Boa e Má Literatura
O que acontece na literatura não é diferente do que acontece na vida: para onde quer que se volte, depara-se imediatamente com a incorrigível plebe da humanidade, que se encontra por toda a parte em legiões, preenchendo todos os espaços e sujando tudo, como as moscas no verão.
Eis a razão do número incalculável de livros maus, essa erva daninha da literatura que tudo invade, que tira o alimento do trigo e o sufoca. De facto, eles arrancam tempo, dinheiro e atenção do público – coisas que, por direito, pertencem aos bons livros e aos seus nobres fins – e são escritos com a única intenção de proporcionar algum lucro ou emprego. Portanto, não são apenas inúteis, mas também positivamente prejudiciais. Nove décimos de toda a nossa literatura atual não possui outro objectivo senão o de extrair alguns táleres do bolso do público: para isso, autores, editores e recenseadores conjuraram firmemente.
Um golpe astuto e maldoso, porém notável, é o que teve êxito junto aos literatos, aos escrevinhadores que buscam o pão de cada dia e aos polígrafos de pouca conta, contra o bom gosto e a verdadeira educação da época, uma vez que eles conseguiram dominar todo o mundo elegante, para adestrá-lo a ler a tempo, ou seja, fazendo com que todos leiam sempre a mesma coisa, isto é, a última novidade, de modo que no seu círculo de relações eles possam ter matéria de conversação: a esse fim servem os maus romances e as produções semelhantes de penas algum dia renomadas, como as de Spindler, Bulwer, Eugênio Sue e outros, que eram lidos no passado.

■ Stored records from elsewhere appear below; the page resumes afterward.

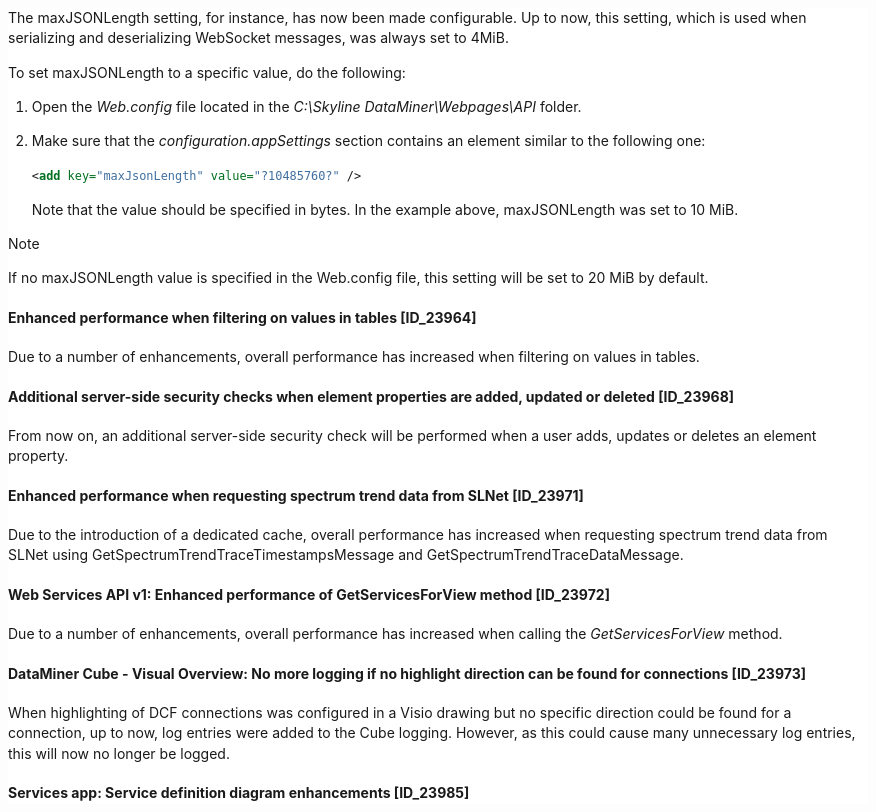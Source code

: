 The maxJSONLength setting, for instance, has now been made configurable. Up to now, this setting, which is used when serializing and deserializing WebSocket messages, was always set to 4MiB.

To set maxJSONLength to a specific value, do the following:

1. Open the *Web.config* file located in the *C:\\Skyline DataMiner\\Webpages\\API* folder.

2. Make sure that the *configuration.appSettings* section contains an element similar to the following one:

    ```xml
    <add key="maxJsonLength" value="?10485760?" />
    ```

    Note that the value should be specified in bytes. In the example above, maxJSONLength was set to 10 MiB.

> [!NOTE]
> If no maxJSONLength value is specified in the Web.config file, this setting will be set to 20 MiB by default.

#### Enhanced performance when filtering on values in tables \[ID_23964\]

Due to a number of enhancements, overall performance has increased when filtering on values in tables.

#### Additional server-side security checks when element properties are added, updated or deleted \[ID_23968\]

From now on, an additional server-side security check will be performed when a user adds, updates or deletes an element property.

#### Enhanced performance when requesting spectrum trend data from SLNet \[ID_23971\]

Due to the introduction of a dedicated cache, overall performance has increased when requesting spectrum trend data from SLNet using GetSpectrumTrendTraceTimestampsMessage and GetSpectrumTrendTraceDataMessage.

#### Web Services API v1: Enhanced performance of GetServicesForView method \[ID_23972\]

Due to a number of enhancements, overall performance has increased when calling the *GetServicesForView* method.

#### DataMiner Cube - Visual Overview: No more logging if no highlight direction can be found for connections \[ID_23973\]

When highlighting of DCF connections was configured in a Visio drawing but no specific direction could be found for a connection, up to now, log entries were added to the Cube logging. However, as this could cause many unnecessary log entries, this will now no longer be logged.

#### Services app: Service definition diagram enhancements \[ID_23985\]

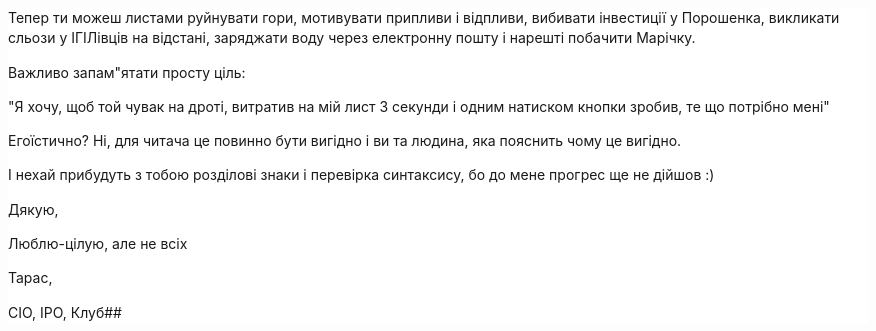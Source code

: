 Тепер ти можеш листами руйнувати гори, мотивувати припливи і відпливи, вибивати інвестиції у Порошенка, викликати сльози у ІГІЛівців на відстані, заряджати воду через електронну пошту і нарешті побачити Марічку. 

Важливо запам"ятати просту ціль:

"Я хочу, щоб той чувак на дроті, витратив на мій лист 3 секунди і одним натиском кнопки зробив, те що потрібно мені"

Егоїстично? Ні, для читача це повинно бути вигідно і ви та людина, яка пояснить чому це вигідно.


І нехай прибудуть з тобою розділові знаки і перевірка синтаксису, бо до мене прогрес ще не дійшов :)

Дякую, 

Люблю-цілую, але не всіх

Тарас,

СІО, ІРО, Клуб##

Mas o que pode ser mais miserável do que o destino de tal público das belas-letras, que se vê obrigado a ler perpetuamente as escrevinhações mais recentes de cabeças tão comuns, cabeças que escrevem apenas por dinheiro, e por isso as suas produções encontram-se sempre em grande quantidade, enquanto das obras dos espíritos raros e superiores de todos os tempos e países, esse público conhece somente o nome! De modo particular, a imprensa quotidiana das belas-letras é um meio engenhado com astúcia para roubar do público que se interessa por estética o tempo que ele deveria dedicar às produções autênticas do gênero, em prol da própria educação, e para fazer com que esse tempo seja dedicado às obras malfeitas das cabeças banais.
Como as pessoas lêem sempre apenas as novidades em vez das melhores obras de todos os tempos, os escritores permanecem no âmbito restrito das idéias circulantes, e a época afunda-se cada vez mais na sua própria mediocridade.
Por isso, no que concerne à nossa leitura, a arte de não ler é de máxima importância. Ela consiste no facto de não se assumir a responsabilidade por aquilo a que todo o instante ocupa imediatamente a maioria do público, como panfletos políticos e literários, romances, poesias e similares, que são rumorosos justamente naquele determinado momento, e chegam até a atingir várias edições no seu primeiro e último ano de vida. É preferível então pensar que quem escreve para loucos encontra sempre um grande público, e que o escasso tempo destinado à leitura deve ser exclusivamente dedicado às obras dos maiores espíritos de todos os tempos e de todos os povos, que sobressaem em relação ao restante da humanidade e que são assim designados pela voz da glória. Apenas estes instruem e ensinam realmente.
Nunca se chegará a ler um número muito reduzido de obras más nem obras boas com muita frequência. Livros maus são um veneno intelectual: estragam o espírito. A condição para ler obras boas é não ler obras más, pois a vida é breve, e o tempo e as forças são limitados.